Content starts
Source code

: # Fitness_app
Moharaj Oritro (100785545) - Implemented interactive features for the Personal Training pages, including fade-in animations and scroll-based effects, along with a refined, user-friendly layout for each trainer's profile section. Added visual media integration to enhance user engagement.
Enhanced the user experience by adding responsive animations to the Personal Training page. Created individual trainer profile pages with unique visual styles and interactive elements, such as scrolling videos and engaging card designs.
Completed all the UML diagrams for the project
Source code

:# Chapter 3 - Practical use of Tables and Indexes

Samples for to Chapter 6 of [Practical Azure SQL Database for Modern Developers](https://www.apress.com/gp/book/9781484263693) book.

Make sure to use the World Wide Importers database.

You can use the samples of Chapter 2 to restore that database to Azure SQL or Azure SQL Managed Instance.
Content ends
*EXERCISE DETAILS:* Please print the material above exactly as it appears, from its first line through the line containing "Moharaj Oritro (100785545)", inclusive, and stop there.

*TASK OUTPUT:*
Source code

: # Fitness_app
Moharaj Oritro (100785545) - Implemented interactive features for the Personal Training pages, including fade-in animations and scroll-based effects, along with a refined, user-friendly layout for each trainer's profile section. Added visual media integration to enhance user engagement.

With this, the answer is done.